BTW, I already tried the following workaround without success:
I did override WebSocketBehavior#renderHead and included a „patched“ JS init
script that contained the contextPath that ngnix is forwarding to, so the
generated JS looked like this:
if (typeof(Wicket.WebSocket.appName) === "undefined") {
jQuery.extend(Wicket.WebSocket, { pageId: 1, resourceName: '',
baseUrl: ‚MyHomePage?1', contextPath: ‚/MyLocation', appName: ‚myApp',
filterPrefix: '' });
Wicket.WebSocket.createDefaultConnection();
}
But still I got an 404 for the ws endpoint …
Tom
> On 05.10.2016, at 17:35, Tom Götz <[email protected]> wrote:
>
> I created a JIRA for this: https://issues.apache.org/jira/browse/WICKET-6254
>
> Tom
>
>
>> On 05.10.2016, at 17:31, Martin Grigorov <[email protected]> wrote:
>>
>> The problem is that Nginx is configured to forward requests to /MyLocation
>> to Tomcat, and the application has no idea about this.
>>
>> Martin Grigorov
>> Wicket Training and Consulting
>> https://twitter.com/mtgrigorov
>>
>> On Wed, Oct 5, 2016 at 5:25 PM, Tom Götz <[email protected]> wrote:
>>
>>> Hi Martin,
>>>
>>> what exactly is the problem in wicket-websocket-jquery.js?
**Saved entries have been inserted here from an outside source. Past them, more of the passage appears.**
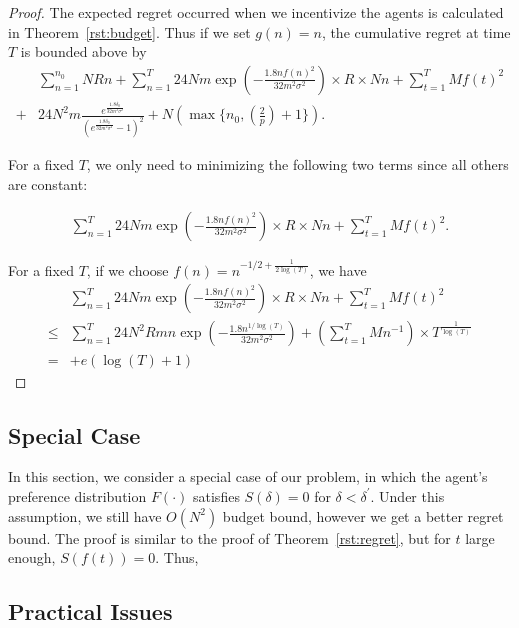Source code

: \documentclass{article}
\begin{document}
\begin{proof}
The expected regret occurred when we incentivize the agents is calculated in Theorem~\ref{rst:budget}. Thus if we set $g(n)=n$, the cumulative regret at time $T$ is bounded above by
\begin{align}
&\sum_{n=1}^{n_{0}}NRn + \sum_{n=1}^{T} 24Nm\exp\left(-\frac{1.8n f(n)^2}{32 m^2\sigma^2}\right)\times R \times Nn+ \sum_{t=1}^{T}Mf(t)^2 \nonumber \\
+ & 24N^2 m \frac{e^{\frac{1.8\delta_{0}}{32m^2\sigma^2}}}{(e^{\frac{1.8\delta_{0}}{32m^2\sigma^2}}-1)^2}+N(\max\{n_{0},(\frac{2}{p})+1\}). \nonumber
\end{align}

For a fixed $T$, we only need to minimizing the following two terms since all others are constant:

\begin{align}
\sum_{n=1}^{T} 24Nm\exp\left(-\frac{1.8n f(n)^2}{32 m^2\sigma^2}\right)\times R \times Nn+ \sum_{t=1}^{T}Mf(t)^2.
\end{align}

For a fixed $T$, if we choose $f(n)=n^{-1/2+\frac{1}{2\log(T)}}$, we have
\begin{align}
&\sum_{n=1}^{T} 24Nm\exp\left(-\frac{1.8n f(n)^2}{32 m^2\sigma^2}\right)\times R \times Nn+ \sum_{t=1}^{T}Mf(t)^2 \nonumber \\
\leq & \sum_{n=1}^{T} 24N^{2} Rmn\exp\left(-\frac{1.8n^{1/\log(T)}}{32 m^2\sigma^2}\right) + \left(\sum_{t=1}^{T} Mn^{-1}\right) \times T^{\frac{1}{\log(T)}} \nonumber \\
= & + e(\log(T) + 1)
\end{align}

\end{proof}


\subsection{Special Case}

In this section, we consider a special case of our problem, in which the agent's preference distribution $F(\cdot)$ satisfies $S(\delta)=0$ for $\delta<\delta^{'}$. Under this assumption, we still have $O(N^2)$ budget bound, however we get a better regret bound. The proof is similar to the proof of Theorem~\ref{rst:regret}, but for $t$ large enough, $S(f(t))=0$. Thus,

\subsection{Practical Issues}
\end{document}
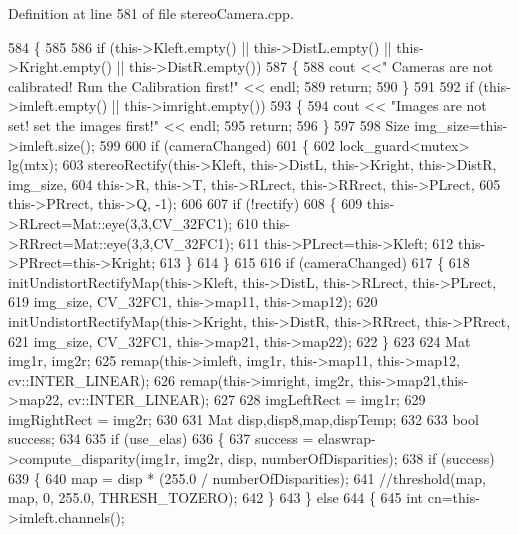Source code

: Definition at line 581 of file stereo\+Camera.\+cpp.


\begin{DoxyCode}
584 \{
585 
586     \textcolor{keywordflow}{if} (this->Kleft.empty() || this->DistL.empty() || this->Kright.empty() || this->DistR.empty())
587     \{
588         cout <<\textcolor{stringliteral}{" Cameras are not calibrated! Run the Calibration first!"} << endl;
589         \textcolor{keywordflow}{return};
590     \}
591 
592     \textcolor{keywordflow}{if} (this->imleft.empty() || this->imright.empty())
593     \{
594         cout << \textcolor{stringliteral}{"Images are not set! set the images first!"} << endl;
595         \textcolor{keywordflow}{return};
596     \}
597 
598     Size img\_size=this->imleft.size();
599 
600     \textcolor{keywordflow}{if} (cameraChanged)
601     \{
602         lock\_guard<mutex> lg(mtx);
603         stereoRectify(this->Kleft, this->DistL, this->Kright, this->DistR, img\_size,
604                 this->R, this->T, this->RLrect, this->RRrect, this->PLrect,
605                 this->PRrect, this->Q, -1);
606 
607         \textcolor{keywordflow}{if} (!rectify)
608         \{
609             this->RLrect=Mat::eye(3,3,CV\_32FC1);
610             this->RRrect=Mat::eye(3,3,CV\_32FC1);
611             this->PLrect=this->Kleft;
612             this->PRrect=this->Kright;
613         \}
614     \}
615 
616     \textcolor{keywordflow}{if} (cameraChanged)
617     \{
618         initUndistortRectifyMap(this->Kleft, this->DistL, this->RLrect, this->PLrect,
619                 img\_size, CV\_32FC1, this->map11, this->map12);
620         initUndistortRectifyMap(this->Kright,  this->DistR, this->RRrect, this->PRrect,
621                 img\_size, CV\_32FC1, this->map21, this->map22);
622     \}
623 
624     Mat img1r, img2r;
625     remap(this->imleft, img1r, this->map11, this->map12, cv::INTER\_LINEAR);
626     remap(this->imright, img2r, this->map21,this->map22, cv::INTER\_LINEAR);
627 
628     imgLeftRect = img1r;
629     imgRightRect = img2r;
630 
631     Mat disp,disp8,map,dispTemp;
632 
633     \textcolor{keywordtype}{bool} success;
634 
635     \textcolor{keywordflow}{if} (use\_elas)
636     \{
637         success = elaswrap->compute\_disparity(img1r, img2r, disp, numberOfDisparities);
638         \textcolor{keywordflow}{if} (success)
639         \{
640             map = disp * (255.0 / numberOfDisparities);
641             \textcolor{comment}{//threshold(map, map, 0, 255.0, THRESH\_TOZERO);}
642         \}
643     \} \textcolor{keywordflow}{else}
644     \{
645         \textcolor{keywordtype}{int} cn=this->imleft.channels();

\end{DoxyCode}
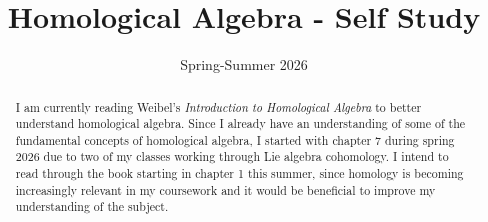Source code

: \documentclass[A4, 11pt]{report}
\title{Homological Algebra - Self Study}
\date{Spring-Summer 2026}
\begin{document}
\maketitle
\tableofcontents

\begin{abstract}
	I am currently reading Weibel's \emph{Introduction to Homological Algebra} to better understand homological algebra. Since I already have an understanding of some of the fundamental concepts of homological algebra, I started with chapter 7 during spring 2026 due to two of my classes working through Lie algebra cohomology. I intend to read through the book starting in chapter 1 this summer, since homology is becoming increasingly relevant in my coursework and it would be beneficial to improve my understanding of the subject. \cite{weibel}
\end{abstract}







\end{document}
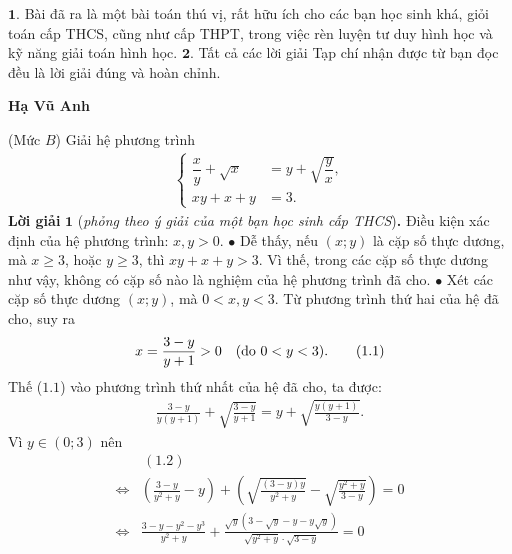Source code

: \begin{multicols}{2}
	$\pmb{1.}$ Bài đã ra là một bài toán thú vị, rất hữu ích cho các bạn học sinh khá, giỏi toán cấp THCS, cũng như cấp THPT, trong việc rèn luyện tư duy hình học và kỹ năng giải toán hình học.
	\vskip 0.05cm
	$\pmb{2.}$ Tất cả các lời giải Tạp chí nhận được từ bạn đọc đều là lời giải đúng và hoàn chỉnh.
	\begin{flushright}
		\textbf{\color{thachthuctoanhoc}Hạ Vũ Anh}
	\end{flushright}
	{}
	(Mức $B$) Giải hệ phương trình 
	\begin{align*}
		\begin{cases}
			\dfrac{x}{y}+\sqrt{x}&=y+\sqrt{\dfrac{y}{x}},
			\\x y+x+y&=3.
		\end{cases}
	\end{align*}
	\textbf{\color{thachthuctoanhoc}Lời giải} $\pmb{1}$ (\textit{phỏng theo ý giải của một bạn học sinh cấp THCS})\textbf{\color{thachthuctoanhoc}.}
	\vskip 0.05cm
	Điều kiện xác định của hệ phương trình: $x, y > 0$.
	\vskip 0.05cm
	$\bullet$ Dễ thấy, nếu $(x; y)$ là cặp số thực dương, mà $x \ge 3$, hoặc $y \ge 3$, thì $xy + x + y > 3$. Vì thế, trong các cặp số thực dương như vậy, không có cặp số nào là nghiệm của hệ phương trình đã cho.
	\vskip 0.05cm
	$\bullet$ Xét các cặp số thực dương $(x; y)$, mà \linebreak$0 < x, y < 3$.
	\vskip 0.05cm
	Từ phương trình thứ hai của hệ đã cho, suy ra
	\begin{align*}
		x = \frac{{3 - y}}{{y + 1}} > 0  \quad(\text{\color{black}do } 0 < y < 3).      \tag{$1.1$}
	\end{align*}
	Thế ($1.1$) vào phương trình thứ nhất của hệ đã cho, ta được:
	\begin{align*}
		\frac{{3 \!-\! y}}{{y\left( {y \!+\! 1} \right)}} \!+\! \sqrt {\frac{{3 \!-\! y}}{{y \!+\! 1}}}  \!=\! y \!+\! \sqrt {\frac{{y\left( {y \!+\! 1} \right)}}{{3 \!-\! y}}}. \tag{$1.2$}
	\end{align*}
	Vì $y \in (0; 3)$ nên
	\begin{align*}
		&\,(1.2) \\
		\Leftrightarrow &\left(\!{\frac{{3 \!-\! y}}{{{y^2} \!+\! y}} \!-\! y}\! \right) \!+\!\! \left(\!\!\!\! {\sqrt {\frac{{\left( {3 \!-\! y} \right)y}}{{{y^2} \!+\! y}}}  \!-\! \sqrt {\frac{{{y^2} \!+\! y}}{{3 \!-\! y}}} } \right) \!\!=\! 0\\
		\Leftrightarrow &\frac{{3 \!-\! y \!-\! {y^2} \!-\! {y^3}}}{{{y^2} \!+\! y}} \!+\! \frac{{\sqrt y \left( {3 \!-\! \sqrt y  \!-\! y \!-\! y\sqrt y } \right)}}{{\sqrt {{y^2} \!+\! y}  \!\cdot\! \sqrt {3 \!-\! y} }} \!=\! 0\\

\end{align*}
\end{multicols}
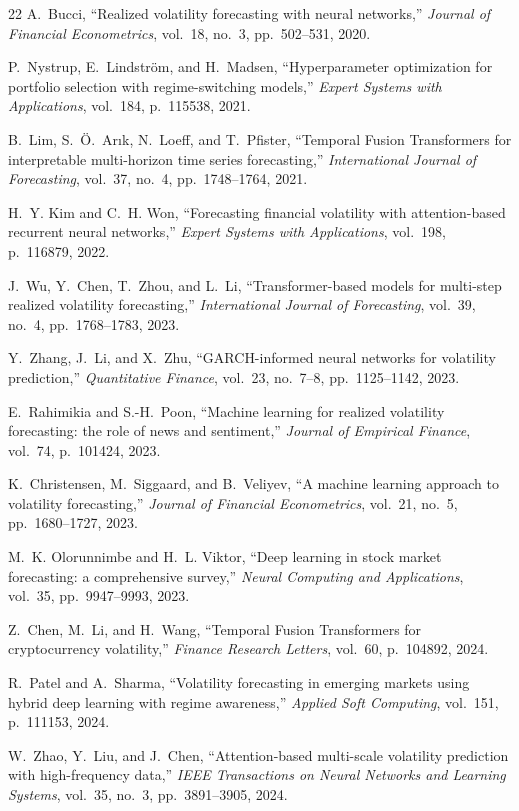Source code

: {\begin{thebibliography}{22}
 A.~Bucci, ``Realized volatility forecasting with neural networks,'' \emph{Journal of Financial Econometrics}, vol.~18, no.~3, pp.~502--531, 2020.

 P.~Nystrup, E.~Lindstr\"{o}m, and H.~Madsen, ``Hyperparameter optimization for portfolio selection with regime-switching models,'' \emph{Expert Systems with Applications}, vol.~184, p.~115538, 2021.

 B.~Lim, S.~\"{O}.~Ar\i k, N.~Loeff, and T.~Pfister, ``Temporal Fusion Transformers for interpretable multi-horizon time series forecasting,'' \emph{International Journal of Forecasting}, vol.~37, no.~4, pp.~1748--1764, 2021.

 H.~Y. Kim and C.~H. Won, ``Forecasting financial volatility with attention-based recurrent neural networks,'' \emph{Expert Systems with Applications}, vol.~198, p.~116879, 2022.

 J.~Wu, Y.~Chen, T.~Zhou, and L.~Li, ``Transformer-based models for multi-step realized volatility forecasting,'' \emph{International Journal of Forecasting}, vol.~39, no.~4, pp.~1768--1783, 2023.

 Y.~Zhang, J.~Li, and X.~Zhu, ``GARCH-informed neural networks for volatility prediction,'' \emph{Quantitative Finance}, vol.~23, no.~7--8, pp.~1125--1142, 2023.

 E.~Rahimikia and S.-H.~Poon, ``Machine learning for realized volatility forecasting: the role of news and sentiment,'' \emph{Journal of Empirical Finance}, vol.~74, p.~101424, 2023.

 K.~Christensen, M.~Siggaard, and B.~Veliyev, ``A machine learning approach to volatility forecasting,'' \emph{Journal of Financial Econometrics}, vol.~21, no.~5, pp.~1680--1727, 2023.

 M.~K. Olorunnimbe and H.~L. Viktor, ``Deep learning in stock market forecasting: a comprehensive survey,'' \emph{Neural Computing and Applications}, vol.~35, pp.~9947--9993, 2023.

 Z.~Chen, M.~Li, and H.~Wang, ``Temporal Fusion Transformers for cryptocurrency volatility,'' \emph{Finance Research Letters}, vol.~60, p.~104892, 2024.

 R.~Patel and A.~Sharma, ``Volatility forecasting in emerging markets using hybrid deep learning with regime awareness,'' \emph{Applied Soft Computing}, vol.~151, p.~111153, 2024.

 W.~Zhao, Y.~Liu, and J.~Chen, ``Attention-based multi-scale volatility prediction with high-frequency data,'' \emph{IEEE Transactions on Neural Networks and Learning Systems}, vol.~35, no.~3, pp.~3891--3905, 2024.

\end{thebibliography}
}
As I said, I
>>> have no contextPath, so I wouldn’t expect Wicket/wicket-websocket-jquery.js
>>> to know under which context the app is running. Shouldn’t I provide the
>>> context/mountPath somehow to the websocket initialization process?!
>>>
>>> Tom
>>>
>>>> On 05.10.2016, at 16:47, Martin Grigorov <[email protected]> wrote:
>>>>
>>>> Hi Tom,
>>>>
>>>> The problem really is in wicket-websocket-jquery.js.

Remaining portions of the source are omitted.